> _Activity_:
Take the records below and write them out again exactly.

───── Supplied material ─────

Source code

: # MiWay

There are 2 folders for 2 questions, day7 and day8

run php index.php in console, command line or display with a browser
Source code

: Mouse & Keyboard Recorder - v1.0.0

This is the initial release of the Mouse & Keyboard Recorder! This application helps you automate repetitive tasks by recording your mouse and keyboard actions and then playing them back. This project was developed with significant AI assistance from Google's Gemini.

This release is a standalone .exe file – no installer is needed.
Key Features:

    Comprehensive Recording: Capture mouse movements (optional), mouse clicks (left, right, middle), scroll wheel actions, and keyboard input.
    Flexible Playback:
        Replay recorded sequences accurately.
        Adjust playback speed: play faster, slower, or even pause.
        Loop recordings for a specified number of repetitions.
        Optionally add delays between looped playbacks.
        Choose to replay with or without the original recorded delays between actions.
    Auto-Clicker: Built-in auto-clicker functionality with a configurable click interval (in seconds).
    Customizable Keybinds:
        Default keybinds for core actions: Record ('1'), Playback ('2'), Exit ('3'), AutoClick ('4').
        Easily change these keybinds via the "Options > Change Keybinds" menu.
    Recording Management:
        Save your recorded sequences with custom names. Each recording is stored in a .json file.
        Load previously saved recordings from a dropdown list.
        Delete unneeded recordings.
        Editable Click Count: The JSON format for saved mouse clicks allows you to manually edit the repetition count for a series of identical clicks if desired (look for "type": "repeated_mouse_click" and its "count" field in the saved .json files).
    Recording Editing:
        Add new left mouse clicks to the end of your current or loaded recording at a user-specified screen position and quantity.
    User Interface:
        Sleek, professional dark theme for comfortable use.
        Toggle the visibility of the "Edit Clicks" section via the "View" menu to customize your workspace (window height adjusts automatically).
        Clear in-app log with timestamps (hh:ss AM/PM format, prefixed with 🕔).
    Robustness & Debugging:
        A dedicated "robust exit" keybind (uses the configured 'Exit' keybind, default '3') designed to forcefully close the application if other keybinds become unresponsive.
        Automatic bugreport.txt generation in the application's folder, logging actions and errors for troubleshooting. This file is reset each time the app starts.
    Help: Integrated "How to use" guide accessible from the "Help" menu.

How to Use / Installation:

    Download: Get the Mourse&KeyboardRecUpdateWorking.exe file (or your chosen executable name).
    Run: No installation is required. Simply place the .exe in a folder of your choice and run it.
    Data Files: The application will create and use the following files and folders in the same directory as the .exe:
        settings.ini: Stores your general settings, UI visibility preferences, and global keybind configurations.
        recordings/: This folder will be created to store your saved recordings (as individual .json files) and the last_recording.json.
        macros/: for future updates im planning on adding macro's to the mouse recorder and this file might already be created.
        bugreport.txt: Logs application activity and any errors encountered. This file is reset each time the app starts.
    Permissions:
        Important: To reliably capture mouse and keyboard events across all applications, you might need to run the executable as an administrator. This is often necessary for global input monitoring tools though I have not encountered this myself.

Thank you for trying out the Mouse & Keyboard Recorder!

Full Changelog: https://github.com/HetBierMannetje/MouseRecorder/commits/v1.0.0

─────

> _Result of this exercise_:
Source code

: # MiWay

There are 2 folders for 2 questions, day7 and day8

run php index.php in console, command line or display with a browser
Source code

: Mouse & Keyboard Recorder - v1.0.0

This is the initial release of the Mouse & Keyboard Recorder! This application helps you automate repetitive tasks by recording your mouse and keyboard actions and then playing them back. This project was developed with significant AI assistance from Google's Gemini.

This release is a standalone .exe file – no installer is needed.
Key Features:

    Comprehensive Recording: Capture mouse movements (optional), mouse clicks (left, right, middle), scroll wheel actions, and keyboard input.
    Flexible Playback:
        Replay recorded sequences accurately.
        Adjust playback speed: play faster, slower, or even pause.
        Loop recordings for a specified number of repetitions.
        Optionally add delays between looped playbacks.
        Choose to replay with or without the original recorded delays between actions.
    Auto-Clicker: Built-in auto-clicker functionality with a configurable click interval (in seconds).
    Customizable Keybinds:
        Default keybinds for core actions: Record ('1'), Playback ('2'), Exit ('3'), AutoClick ('4').
        Easily change these keybinds via the "Options > Change Keybinds" menu.
    Recording Management:
        Save your recorded sequences with custom names. Each recording is stored in a .json file.
        Load previously saved recordings from a dropdown list.
        Delete unneeded recordings.
        Editable Click Count: The JSON format for saved mouse clicks allows you to manually edit the repetition count for a series of identical clicks if desired (look for "type": "repeated_mouse_click" and its "count" field in the saved .json files).
    Recording Editing:
        Add new left mouse clicks to the end of your current or loaded recording at a user-specified screen position and quantity.
    User Interface:
        Sleek, professional dark theme for comfortable use.
        Toggle the visibility of the "Edit Clicks" section via the "View" menu to customize your workspace (window height adjusts automatically).
        Clear in-app log with timestamps (hh:ss AM/PM format, prefixed with 🕔).
    Robustness & Debugging:
        A dedicated "robust exit" keybind (uses the configured 'Exit' keybind, default '3') designed to forcefully close the application if other keybinds become unresponsive.
        Automatic bugreport.txt generation in the application's folder, logging actions and errors for troubleshooting. This file is reset each time the app starts.
    Help: Integrated "How to use" guide accessible from the "Help" menu.

How to Use / Installation:

    Download: Get the Mourse&KeyboardRecUpdateWorking.exe file (or your chosen executable name).
    Run: No installation is required. Simply place the .exe in a folder of your choice and run it.
    Data Files: The application will create and use the following files and folders in the same directory as the .exe:
        settings.ini: Stores your general settings, UI visibility preferences, and global keybind configurations.
        recordings/: This folder will be created to store your saved recordings (as individual .json files) and the last_recording.json.
        macros/: for future updates im planning on adding macro's to the mouse recorder and this file might already be created.
        bugreport.txt: Logs application activity and any errors encountered. This file is reset each time the app starts.
    Permissions:
        Important: To reliably capture mouse and keyboard events across all applications, you might need to run the executable as an administrator. This is often necessary for global input monitoring tools though I have not encountered this myself.

Thank you for trying out the Mouse & Keyboard Recorder!

Full Changelog: https://github.com/HetBierMannetje/MouseRecorder/commits/v1.0.0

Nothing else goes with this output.